Comprendeva tre gruppi di neuroni, indicando la possibilità che le popolazioni cellulari più rappresentative nel giro dentato fossero neuroni granuli, altri neuroni eccitatori e neuroni inibitori. All'interno del campione non classificato FACS, i cluster non neuronali identificati erano per lo più costituiti dall'11,1% dei tipi di cellule gliali, inclusi astrociti, oligodendrociti e cellule precursori degli oligodendrociti, 3,3% cellule immunitarie e 0, 6% cellule Cajal-Retzius. Durante l'esecuzione di FANS per escludere le popolazioni NeuN positive, i cluster di cellule gliali sono diventati prominenti, con l'81,3% dei nuclei totali.
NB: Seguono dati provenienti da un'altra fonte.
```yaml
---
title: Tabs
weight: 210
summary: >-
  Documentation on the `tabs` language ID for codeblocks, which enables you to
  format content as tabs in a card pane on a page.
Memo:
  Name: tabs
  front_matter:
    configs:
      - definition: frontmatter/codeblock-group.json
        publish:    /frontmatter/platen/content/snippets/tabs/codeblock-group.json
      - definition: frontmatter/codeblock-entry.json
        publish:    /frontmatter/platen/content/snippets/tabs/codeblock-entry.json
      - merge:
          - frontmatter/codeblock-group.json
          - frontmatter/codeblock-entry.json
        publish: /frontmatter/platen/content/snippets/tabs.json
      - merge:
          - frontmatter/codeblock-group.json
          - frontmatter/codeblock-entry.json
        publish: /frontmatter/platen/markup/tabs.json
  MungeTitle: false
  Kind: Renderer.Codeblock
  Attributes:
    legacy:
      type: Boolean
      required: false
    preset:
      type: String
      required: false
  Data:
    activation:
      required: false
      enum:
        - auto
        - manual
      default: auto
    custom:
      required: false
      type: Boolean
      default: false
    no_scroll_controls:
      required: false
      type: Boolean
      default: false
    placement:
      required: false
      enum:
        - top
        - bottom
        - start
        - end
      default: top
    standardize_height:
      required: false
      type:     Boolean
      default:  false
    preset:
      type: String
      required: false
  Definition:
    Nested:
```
Per i campioni sequenziati a 50.000 letture per nucleo, sono stati rilevati 25.010 geni per nucleo per il campione non classificato FACS e 1.665,5 geni per il campione FANS NeuN-negativo, confermando il profilo trascrittomico di alta qualità dei singoli nuclei e l'ordinamento FACS non danneggia i nuclei per il successivo snRNA-seq. L'alta percentuale di neuroni nel campione non classificato FACS aveva un'attività trascrizionale più elevata di 2.660 geni per nucleo e 6.170 trascritti per nucleo nel campione non classificato FACS rispetto ai tipi di cellule non neuronali con attività trascrizionale media di 1.090 geni per nucleo e 1.785 trascritti per nucleo. Una volta che i dati sono stati generati con questo protocollo, vale la pena considerare questi nuovi metodi ortogonali come sintomatici speciali o studi in vivo per convalidare eventuali risultati.